Question

How to find no. of hybrid orbitals Na2 CrO4

Answer 1

4

Answer 2

• Identify the central atom and its oxidation state: In Na₂CrO₄, the central atom is Chromium (Cr) within the chromate ion (CrO₄²⁻).

  • Let the oxidation state of Cr be 'x'.
  • The oxidation state of Oxygen (O) is -2.
  • The overall charge of the chromate ion is -2.
  • So, x + 4(-2) = -2
  • x - 8 = -2
  • x = +6.
  • Therefore, Chromium is in the +6 oxidation state (Cr(VI)).

• Determine the electronic configuration of Cr(VI):

  • Ground state electronic configuration of Cr (atomic number 24): [Ar] 3d⁵ 4s¹
  • To form Cr(VI), 6 electrons are removed (1 from 4s, then 5 from 3d).
  • Electronic configuration of Cr(VI): [Ar] 3d⁰ 4s⁰. This indicates that both the 3d and 4s orbitals are empty.

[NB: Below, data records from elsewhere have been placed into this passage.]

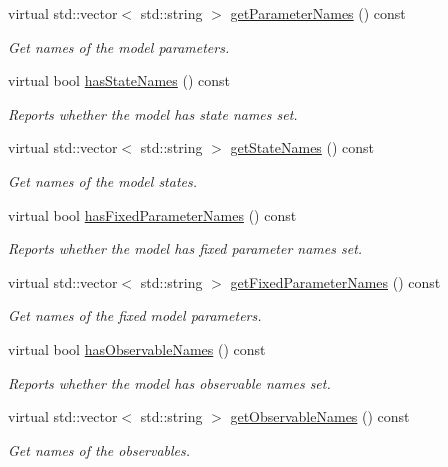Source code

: \begin{DoxyCompactItemize}
virtual std\+::vector$<$ std\+::string $>$ \mbox{\hyperlink{classamici_1_1_model_a7bc0cf1cdd032486ba923fc1d9678262}{get\+Parameter\+Names}} () const
\begin{DoxyCompactList}\small\item\em Get names of the model parameters. \end{DoxyCompactList}\item 
virtual bool \mbox{\hyperlink{classamici_1_1_model_a219d9d04b7eeed20cf4ba36536cd0a4c}{has\+State\+Names}} () const
\begin{DoxyCompactList}\small\item\em Reports whether the model has state names set. \end{DoxyCompactList}\item 
virtual std\+::vector$<$ std\+::string $>$ \mbox{\hyperlink{classamici_1_1_model_a1c55f5cf94db51bb2bbb26d4c425eb0a}{get\+State\+Names}} () const
\begin{DoxyCompactList}\small\item\em Get names of the model states. \end{DoxyCompactList}\item 
virtual bool \mbox{\hyperlink{classamici_1_1_model_a964e924a1fe271f88bac4cfa909e2879}{has\+Fixed\+Parameter\+Names}} () const
\begin{DoxyCompactList}\small\item\em Reports whether the model has fixed parameter names set. \end{DoxyCompactList}\item 
virtual std\+::vector$<$ std\+::string $>$ \mbox{\hyperlink{classamici_1_1_model_a40260fd33966dc70d0edfa21bf655012}{get\+Fixed\+Parameter\+Names}} () const
\begin{DoxyCompactList}\small\item\em Get names of the fixed model parameters. \end{DoxyCompactList}\item 
virtual bool \mbox{\hyperlink{classamici_1_1_model_aa7b808394713a29e59c434dd7f6a23ac}{has\+Observable\+Names}} () const
\begin{DoxyCompactList}\small\item\em Reports whether the model has observable names set. \end{DoxyCompactList}\item 
virtual std\+::vector$<$ std\+::string $>$ \mbox{\hyperlink{classamici_1_1_model_a32b4a0c822a696e388aaa8284bf08059}{get\+Observable\+Names}} () const
\begin{DoxyCompactList}\small\item\em Get names of the observables. \end{DoxyCompactList}\item 

\end{DoxyCompactItemize}
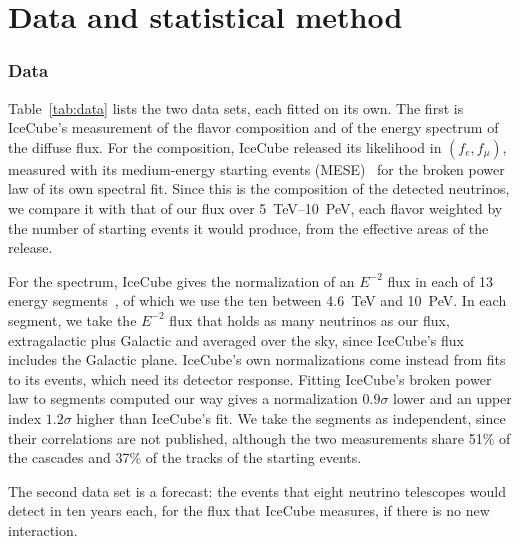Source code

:\documentclass[linenumbers, aps, prd, twocolumn, superscriptaddress, floatfix, longbibliography, nofootinbib, bibnotes]{revtex4-2}
\begin{document}
\section{Data and statistical method}
\label{sec:data}

\subsubsection{Data}
Table~\ref{tab:data} lists the two data sets, each fitted on its own.
The first is IceCube's measurement of the flavor composition and of the energy spectrum of the diffuse flux.
For the composition, IceCube released its likelihood in $(f_e, f_\mu)$, measured with its medium-energy starting events (MESE)~\cite{IceCube:2025ole} for the broken power law of its own spectral fit.
Since this is the composition of the detected neutrinos, we compare it with that of our flux over 5~TeV--10~PeV, each flavor weighted by the number of starting events it would produce, from the effective areas of the release.

For the spectrum, IceCube gives the normalization of an $E^{-2}$ flux in each of 13 energy segments~\cite{IceCube:2025ewu}, of which we use the ten between 4.6~TeV and 10~PeV.
In each segment, we take the $E^{-2}$ flux that holds as many neutrinos as our flux, extragalactic plus Galactic and averaged over the sky, since IceCube's flux includes the Galactic plane.
IceCube's own normalizations come instead from fits to its events, which need its detector response.
Fitting IceCube's broken power law to segments computed our way gives a normalization $0.9\sigma$ lower and an upper index $1.2\sigma$ higher than IceCube's fit.
We take the segments as independent, since their correlations are not published, although the two measurements share 51\% of the cascades and 37\% of the tracks of the starting events.

The second data set is a forecast: the events that eight neutrino telescopes would detect in ten years each, for the flux that IceCube measures, if there is no new interaction.
\end{document}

• Determine the number of sigma bonds and lone pairs around the central atom:

  • In CrO₄²⁻, there are four oxygen atoms bonded to the central chromium atom. Each Cr-O bond involves a sigma bond.
  • Number of sigma bonds = 4.
  • Since Cr(VI) has no valence electrons (3d⁰ 4s⁰), there are no lone pairs on the central Cr atom.
  • Number of lone pairs = 0.

• Calculate the steric number and determine the number of hybrid orbitals:

  • Steric Number (SN) = (Number of sigma bonds) + (Number of lone pairs on the central atom)
  • SN = 4 + 0 = 4.
  • The number of hybrid orbitals formed is equal to the steric number.
  • Therefore, there are 4 hybrid orbitals.
  • For transition metals in high oxidation states with vacant d-orbitals, these 4 hybrid orbitals are formed by the mixing of one 4s orbital and three 3d orbitals, leading to d³s hybridization.

The number of hybrid orbitals in Na₂CrO₄ (specifically on the central Cr atom in CrO₄²⁻) is 4.